By Mark Zuckerman on Friday, July 25 2025
Category: Nationals

Nats suffer second straight shutout loss (updated)

MINNEAPOLIS – If the Nationals believed a day off in the Land of 10,000 Lakes would do them good and allow them to return to action tonight with no residual effects of their shutout loss Wednesday in D.C., they were greatly mistaken.

The Nats batters who dug in tonight against the Twins’ Zebby Matthews looked no better than the guys who dug in Wednesday afternoon against the Reds’ Nick Lodolo. They made quick outs. They drew zero walks. They scored zero runs.

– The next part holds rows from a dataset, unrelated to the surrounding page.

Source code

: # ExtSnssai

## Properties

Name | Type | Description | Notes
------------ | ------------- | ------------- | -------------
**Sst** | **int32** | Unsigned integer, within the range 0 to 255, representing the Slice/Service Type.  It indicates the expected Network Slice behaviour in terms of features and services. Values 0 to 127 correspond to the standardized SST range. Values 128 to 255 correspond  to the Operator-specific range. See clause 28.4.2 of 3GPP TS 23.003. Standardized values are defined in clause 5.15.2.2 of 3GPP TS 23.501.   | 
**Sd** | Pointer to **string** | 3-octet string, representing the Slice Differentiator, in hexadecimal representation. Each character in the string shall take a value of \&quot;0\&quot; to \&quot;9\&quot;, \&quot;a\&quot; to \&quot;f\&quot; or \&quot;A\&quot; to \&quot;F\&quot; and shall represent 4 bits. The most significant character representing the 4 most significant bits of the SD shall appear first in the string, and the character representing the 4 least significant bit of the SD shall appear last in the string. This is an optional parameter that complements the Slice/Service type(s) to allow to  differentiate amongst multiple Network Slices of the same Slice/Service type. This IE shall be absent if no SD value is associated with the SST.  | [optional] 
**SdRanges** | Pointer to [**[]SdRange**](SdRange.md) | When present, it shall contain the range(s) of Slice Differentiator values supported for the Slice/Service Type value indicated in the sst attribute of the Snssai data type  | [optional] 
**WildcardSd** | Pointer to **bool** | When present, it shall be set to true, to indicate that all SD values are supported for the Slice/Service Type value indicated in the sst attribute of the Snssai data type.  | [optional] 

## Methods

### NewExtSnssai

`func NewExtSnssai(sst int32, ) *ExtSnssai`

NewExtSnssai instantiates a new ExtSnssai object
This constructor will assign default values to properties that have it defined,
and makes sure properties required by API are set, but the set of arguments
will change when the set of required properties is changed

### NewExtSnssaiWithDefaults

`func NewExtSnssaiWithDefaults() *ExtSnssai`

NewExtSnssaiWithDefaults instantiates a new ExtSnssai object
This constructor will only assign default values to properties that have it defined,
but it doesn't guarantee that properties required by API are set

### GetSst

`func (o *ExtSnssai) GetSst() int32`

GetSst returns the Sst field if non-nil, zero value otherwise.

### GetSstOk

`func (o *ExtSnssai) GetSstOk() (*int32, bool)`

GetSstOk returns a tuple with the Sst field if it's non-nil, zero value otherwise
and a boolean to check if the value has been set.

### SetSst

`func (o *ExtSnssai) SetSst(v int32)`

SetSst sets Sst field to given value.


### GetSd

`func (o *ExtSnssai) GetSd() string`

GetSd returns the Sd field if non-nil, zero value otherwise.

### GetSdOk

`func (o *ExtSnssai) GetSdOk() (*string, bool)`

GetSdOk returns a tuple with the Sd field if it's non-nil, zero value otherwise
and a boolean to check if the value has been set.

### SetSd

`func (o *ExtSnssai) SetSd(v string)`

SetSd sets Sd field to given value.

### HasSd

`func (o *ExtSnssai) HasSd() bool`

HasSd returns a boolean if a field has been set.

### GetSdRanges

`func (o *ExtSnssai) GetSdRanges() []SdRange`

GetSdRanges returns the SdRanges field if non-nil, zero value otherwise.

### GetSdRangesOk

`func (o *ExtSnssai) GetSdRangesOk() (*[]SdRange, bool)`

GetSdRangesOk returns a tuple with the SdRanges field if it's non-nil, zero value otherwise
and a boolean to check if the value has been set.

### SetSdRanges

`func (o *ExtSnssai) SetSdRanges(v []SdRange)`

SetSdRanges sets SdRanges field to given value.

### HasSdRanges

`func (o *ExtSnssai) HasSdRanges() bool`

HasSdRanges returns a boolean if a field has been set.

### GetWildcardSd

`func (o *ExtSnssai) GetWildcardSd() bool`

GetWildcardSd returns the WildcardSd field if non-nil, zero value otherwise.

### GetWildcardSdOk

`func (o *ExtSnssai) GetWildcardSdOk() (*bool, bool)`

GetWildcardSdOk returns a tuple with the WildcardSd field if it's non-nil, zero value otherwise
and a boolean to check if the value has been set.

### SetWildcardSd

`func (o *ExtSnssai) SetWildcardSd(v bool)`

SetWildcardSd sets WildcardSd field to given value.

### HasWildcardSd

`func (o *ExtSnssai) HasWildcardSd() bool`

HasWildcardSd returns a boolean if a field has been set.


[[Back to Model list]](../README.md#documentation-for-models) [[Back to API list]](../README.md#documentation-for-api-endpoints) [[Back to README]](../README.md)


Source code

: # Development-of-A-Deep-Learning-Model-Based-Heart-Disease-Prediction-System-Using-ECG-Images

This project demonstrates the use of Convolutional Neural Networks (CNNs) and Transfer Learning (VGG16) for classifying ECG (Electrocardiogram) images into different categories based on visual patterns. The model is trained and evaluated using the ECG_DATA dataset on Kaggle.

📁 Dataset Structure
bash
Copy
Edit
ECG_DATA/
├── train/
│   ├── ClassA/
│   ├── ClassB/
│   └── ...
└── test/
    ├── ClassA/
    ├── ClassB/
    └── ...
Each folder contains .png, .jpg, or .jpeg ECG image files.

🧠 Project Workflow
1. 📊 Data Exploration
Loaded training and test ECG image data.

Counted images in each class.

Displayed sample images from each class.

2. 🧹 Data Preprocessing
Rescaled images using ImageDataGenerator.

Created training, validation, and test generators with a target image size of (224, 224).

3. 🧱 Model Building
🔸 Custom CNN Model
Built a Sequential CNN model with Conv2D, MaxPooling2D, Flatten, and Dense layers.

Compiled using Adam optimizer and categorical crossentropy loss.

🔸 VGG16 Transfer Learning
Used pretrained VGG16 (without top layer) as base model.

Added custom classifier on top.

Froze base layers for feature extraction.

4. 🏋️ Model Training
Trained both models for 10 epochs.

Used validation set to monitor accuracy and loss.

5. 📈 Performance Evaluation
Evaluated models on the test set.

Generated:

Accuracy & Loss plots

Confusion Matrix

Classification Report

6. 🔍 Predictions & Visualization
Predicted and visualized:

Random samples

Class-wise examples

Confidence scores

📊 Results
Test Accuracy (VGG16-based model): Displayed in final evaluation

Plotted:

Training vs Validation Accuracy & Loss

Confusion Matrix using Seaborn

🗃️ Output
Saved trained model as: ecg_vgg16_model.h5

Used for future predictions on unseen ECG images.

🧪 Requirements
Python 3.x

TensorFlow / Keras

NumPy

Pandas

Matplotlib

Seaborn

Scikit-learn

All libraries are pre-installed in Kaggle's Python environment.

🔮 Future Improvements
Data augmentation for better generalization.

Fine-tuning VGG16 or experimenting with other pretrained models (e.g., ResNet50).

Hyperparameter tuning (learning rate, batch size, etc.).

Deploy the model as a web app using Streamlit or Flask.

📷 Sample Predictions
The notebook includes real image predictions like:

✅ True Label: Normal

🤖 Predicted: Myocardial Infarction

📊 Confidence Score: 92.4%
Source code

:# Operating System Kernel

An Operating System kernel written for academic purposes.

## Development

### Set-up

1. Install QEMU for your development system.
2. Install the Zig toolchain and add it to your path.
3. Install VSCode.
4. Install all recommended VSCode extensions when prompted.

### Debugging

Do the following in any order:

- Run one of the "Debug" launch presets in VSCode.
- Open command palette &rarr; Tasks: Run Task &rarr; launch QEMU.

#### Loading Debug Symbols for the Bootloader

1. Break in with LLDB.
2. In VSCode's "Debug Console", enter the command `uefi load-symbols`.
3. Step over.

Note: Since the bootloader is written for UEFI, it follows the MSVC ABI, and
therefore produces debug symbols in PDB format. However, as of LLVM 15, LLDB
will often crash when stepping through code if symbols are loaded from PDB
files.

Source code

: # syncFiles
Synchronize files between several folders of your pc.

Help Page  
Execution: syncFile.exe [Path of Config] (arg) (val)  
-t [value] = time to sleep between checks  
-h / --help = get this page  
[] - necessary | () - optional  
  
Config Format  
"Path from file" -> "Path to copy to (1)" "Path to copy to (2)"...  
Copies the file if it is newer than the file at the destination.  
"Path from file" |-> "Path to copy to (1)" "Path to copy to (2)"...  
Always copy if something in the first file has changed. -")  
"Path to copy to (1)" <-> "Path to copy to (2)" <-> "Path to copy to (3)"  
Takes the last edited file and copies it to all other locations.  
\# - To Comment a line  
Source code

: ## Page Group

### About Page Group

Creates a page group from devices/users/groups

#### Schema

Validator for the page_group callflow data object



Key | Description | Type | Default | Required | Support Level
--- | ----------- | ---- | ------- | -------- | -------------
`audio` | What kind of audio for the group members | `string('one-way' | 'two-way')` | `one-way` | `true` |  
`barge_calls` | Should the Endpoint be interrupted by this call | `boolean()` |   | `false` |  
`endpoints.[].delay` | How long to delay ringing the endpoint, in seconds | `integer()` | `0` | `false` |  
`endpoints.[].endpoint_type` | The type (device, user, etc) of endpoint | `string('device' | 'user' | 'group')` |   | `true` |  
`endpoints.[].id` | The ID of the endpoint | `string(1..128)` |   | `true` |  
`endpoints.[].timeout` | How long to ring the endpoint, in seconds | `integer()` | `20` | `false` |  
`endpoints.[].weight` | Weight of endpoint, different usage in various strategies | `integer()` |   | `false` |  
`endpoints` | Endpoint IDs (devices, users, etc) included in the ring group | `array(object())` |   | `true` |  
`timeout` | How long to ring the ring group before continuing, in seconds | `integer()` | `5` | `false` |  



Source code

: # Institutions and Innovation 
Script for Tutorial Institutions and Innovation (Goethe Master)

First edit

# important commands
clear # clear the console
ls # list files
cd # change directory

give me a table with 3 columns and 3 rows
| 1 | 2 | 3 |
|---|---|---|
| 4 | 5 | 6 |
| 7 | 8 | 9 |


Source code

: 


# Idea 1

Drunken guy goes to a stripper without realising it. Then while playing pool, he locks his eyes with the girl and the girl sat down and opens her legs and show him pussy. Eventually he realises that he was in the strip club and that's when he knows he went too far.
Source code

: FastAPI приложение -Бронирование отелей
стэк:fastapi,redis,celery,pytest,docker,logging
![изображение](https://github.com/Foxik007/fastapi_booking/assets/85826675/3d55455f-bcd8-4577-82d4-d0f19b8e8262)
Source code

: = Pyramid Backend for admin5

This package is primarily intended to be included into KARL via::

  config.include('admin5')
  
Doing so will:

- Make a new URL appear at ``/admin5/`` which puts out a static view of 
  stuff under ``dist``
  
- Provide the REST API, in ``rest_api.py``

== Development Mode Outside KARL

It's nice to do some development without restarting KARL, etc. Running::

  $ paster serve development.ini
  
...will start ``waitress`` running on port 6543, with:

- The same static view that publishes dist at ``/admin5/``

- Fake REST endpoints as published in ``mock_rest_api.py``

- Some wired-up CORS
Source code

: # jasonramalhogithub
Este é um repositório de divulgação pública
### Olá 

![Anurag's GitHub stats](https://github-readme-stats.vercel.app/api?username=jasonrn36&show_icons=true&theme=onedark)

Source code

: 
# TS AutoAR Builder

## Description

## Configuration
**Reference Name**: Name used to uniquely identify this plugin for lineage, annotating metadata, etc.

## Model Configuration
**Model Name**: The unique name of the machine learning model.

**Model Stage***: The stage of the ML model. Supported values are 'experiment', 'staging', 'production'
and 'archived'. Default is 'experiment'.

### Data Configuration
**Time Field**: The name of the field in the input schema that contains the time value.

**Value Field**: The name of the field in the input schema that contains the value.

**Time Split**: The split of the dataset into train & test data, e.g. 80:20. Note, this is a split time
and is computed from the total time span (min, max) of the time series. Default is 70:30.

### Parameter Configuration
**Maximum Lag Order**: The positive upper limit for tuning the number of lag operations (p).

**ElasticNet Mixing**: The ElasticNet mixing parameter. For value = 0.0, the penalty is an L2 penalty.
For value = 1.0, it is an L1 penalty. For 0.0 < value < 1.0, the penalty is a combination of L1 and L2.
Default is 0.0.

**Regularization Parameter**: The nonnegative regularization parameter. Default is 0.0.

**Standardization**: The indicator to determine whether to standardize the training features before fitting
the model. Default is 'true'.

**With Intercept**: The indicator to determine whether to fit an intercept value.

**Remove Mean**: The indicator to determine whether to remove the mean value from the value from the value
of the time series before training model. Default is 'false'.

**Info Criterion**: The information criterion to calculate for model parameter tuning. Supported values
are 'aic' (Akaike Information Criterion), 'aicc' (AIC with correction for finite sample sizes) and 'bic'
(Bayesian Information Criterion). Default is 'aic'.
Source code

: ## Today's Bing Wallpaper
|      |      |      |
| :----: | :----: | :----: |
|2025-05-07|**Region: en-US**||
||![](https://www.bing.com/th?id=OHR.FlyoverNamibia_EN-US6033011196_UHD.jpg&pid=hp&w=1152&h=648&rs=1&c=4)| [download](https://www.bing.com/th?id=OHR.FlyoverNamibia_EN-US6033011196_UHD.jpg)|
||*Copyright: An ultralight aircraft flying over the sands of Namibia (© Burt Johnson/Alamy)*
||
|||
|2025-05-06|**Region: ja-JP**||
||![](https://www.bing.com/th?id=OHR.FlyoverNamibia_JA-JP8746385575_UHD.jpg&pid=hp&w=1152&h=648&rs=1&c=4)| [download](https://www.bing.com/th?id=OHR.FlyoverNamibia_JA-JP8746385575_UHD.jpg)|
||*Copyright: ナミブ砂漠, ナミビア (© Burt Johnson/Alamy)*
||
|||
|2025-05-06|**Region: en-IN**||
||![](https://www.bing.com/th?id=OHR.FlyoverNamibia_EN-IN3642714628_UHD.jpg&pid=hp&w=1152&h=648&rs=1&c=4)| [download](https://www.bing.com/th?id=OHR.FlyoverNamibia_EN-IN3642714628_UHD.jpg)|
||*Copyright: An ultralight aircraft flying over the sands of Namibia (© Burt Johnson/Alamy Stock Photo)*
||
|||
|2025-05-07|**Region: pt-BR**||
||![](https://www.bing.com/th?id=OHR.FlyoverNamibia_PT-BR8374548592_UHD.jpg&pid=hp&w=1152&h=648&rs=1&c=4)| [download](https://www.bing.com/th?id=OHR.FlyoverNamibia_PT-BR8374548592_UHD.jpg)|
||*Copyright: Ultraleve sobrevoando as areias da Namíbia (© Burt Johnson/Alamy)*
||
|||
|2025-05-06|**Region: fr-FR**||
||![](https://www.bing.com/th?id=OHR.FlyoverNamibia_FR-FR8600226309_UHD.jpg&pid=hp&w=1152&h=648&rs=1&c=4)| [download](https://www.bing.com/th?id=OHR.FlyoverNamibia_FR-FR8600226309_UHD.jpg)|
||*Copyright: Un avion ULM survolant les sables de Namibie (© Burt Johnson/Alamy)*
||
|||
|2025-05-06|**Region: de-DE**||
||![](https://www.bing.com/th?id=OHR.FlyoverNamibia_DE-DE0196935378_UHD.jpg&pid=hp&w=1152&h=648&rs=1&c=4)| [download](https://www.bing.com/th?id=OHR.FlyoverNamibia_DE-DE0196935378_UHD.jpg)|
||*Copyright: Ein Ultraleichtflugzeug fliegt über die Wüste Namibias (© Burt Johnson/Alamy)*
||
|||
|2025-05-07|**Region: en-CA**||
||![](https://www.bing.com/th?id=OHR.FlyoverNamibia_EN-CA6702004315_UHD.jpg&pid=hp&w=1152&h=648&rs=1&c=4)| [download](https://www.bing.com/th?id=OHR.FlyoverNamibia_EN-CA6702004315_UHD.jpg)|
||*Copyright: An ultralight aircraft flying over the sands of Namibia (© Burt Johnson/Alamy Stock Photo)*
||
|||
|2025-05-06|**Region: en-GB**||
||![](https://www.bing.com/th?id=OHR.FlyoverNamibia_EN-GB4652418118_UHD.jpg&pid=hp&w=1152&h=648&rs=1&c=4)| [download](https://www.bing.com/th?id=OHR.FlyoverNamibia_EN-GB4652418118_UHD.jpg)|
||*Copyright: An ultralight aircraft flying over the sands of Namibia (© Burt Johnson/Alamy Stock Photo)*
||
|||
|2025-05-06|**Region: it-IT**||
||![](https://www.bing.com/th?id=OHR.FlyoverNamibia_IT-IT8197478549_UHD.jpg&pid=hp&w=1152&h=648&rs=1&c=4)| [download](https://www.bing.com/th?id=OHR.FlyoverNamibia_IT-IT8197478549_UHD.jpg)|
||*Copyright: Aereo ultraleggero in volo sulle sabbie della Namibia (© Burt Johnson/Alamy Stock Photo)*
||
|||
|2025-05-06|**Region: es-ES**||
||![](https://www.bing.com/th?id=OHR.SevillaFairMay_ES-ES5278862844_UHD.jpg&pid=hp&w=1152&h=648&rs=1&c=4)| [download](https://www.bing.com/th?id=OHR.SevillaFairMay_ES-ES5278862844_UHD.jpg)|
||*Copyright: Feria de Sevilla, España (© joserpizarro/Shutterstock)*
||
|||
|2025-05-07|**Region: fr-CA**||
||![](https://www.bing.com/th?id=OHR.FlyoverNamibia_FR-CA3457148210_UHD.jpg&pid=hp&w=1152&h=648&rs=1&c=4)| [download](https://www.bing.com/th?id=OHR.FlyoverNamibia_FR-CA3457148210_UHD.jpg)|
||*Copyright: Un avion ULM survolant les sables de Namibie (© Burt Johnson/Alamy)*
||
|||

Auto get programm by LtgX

And when it was all over, they had once again wasted MacKenzie Gore’s pitching efforts, trudging out of Target Field on the wrong end of a 1-0 ballgame, their second straight shutout loss.

The Nationals haven’t scored a run in 21 innings now, their last runners to cross the plate coming way back in the sixth inning Tuesday night via Riley Adams’ two-run single. They’ve barely even given themselves a chance to score again since.

"We didn't hit," interim manager Miguel Cairo said. "We got three hits, I think. Sometimes it goes like that. They got three hits, too. They just got one more run than us."

Tonight’s opposing starter didn’t look all that fearsome on paper. Despite good strikeouts numbers, Matthews was the owner of a 6.53 ERA and 1.632 WHIP in 14 career starts entering this game. Opponents were batting .406 off his fastball this season. Then the Nationals made him look invincible.

Matthews retired the first 11 batters he faced, none of them managing so much as to get the ball out of the infield. Luis García Jr. finally connected for the team’s first hit with a double off the wall in right-center, a 406-foot shot that would’ve been a homer in 23 of 30 major league parks but not this one. He was stranded at second base when Josh Bell immediately popped up on the next pitch.

"I think that's a homer, man," García said with a sly grin. "I don't know, I hit it good, but at the last moment I see the ball hitting the wall, so I said: 'Oh, my god.'"

Daylen Lile had a two-out single in the fifth, but he went nowhere, as well. And that’s all the Nats managed in six innings against Matthews: two hits, zero walks, one at-bat with a runner in scoring position.

Lile tried to ignite a rally in the eighth against reliever Griffin Jax, ripping a double down the right field line and then stealing third. Jacob Young drew the team’s first walk in 20 innings, putting runners on the corners with two outs for CJ Abrams. But the leadoff man sent a routine fly ball to right, and that was that.

"He came today and hit early," Cairo said of Lile who notched two of the Nationals' three hits. "He did his job early and had good at-bats and gave us a chance running the bases, too."

On the heels of arguably his worst start in two years – he was charged with eight runs in 2 1/3 innings – Gore entered this one needing a significant bounce back performance. But while the bottom line – one run allowed over five innings – may have looked good, the process to get there was anything but.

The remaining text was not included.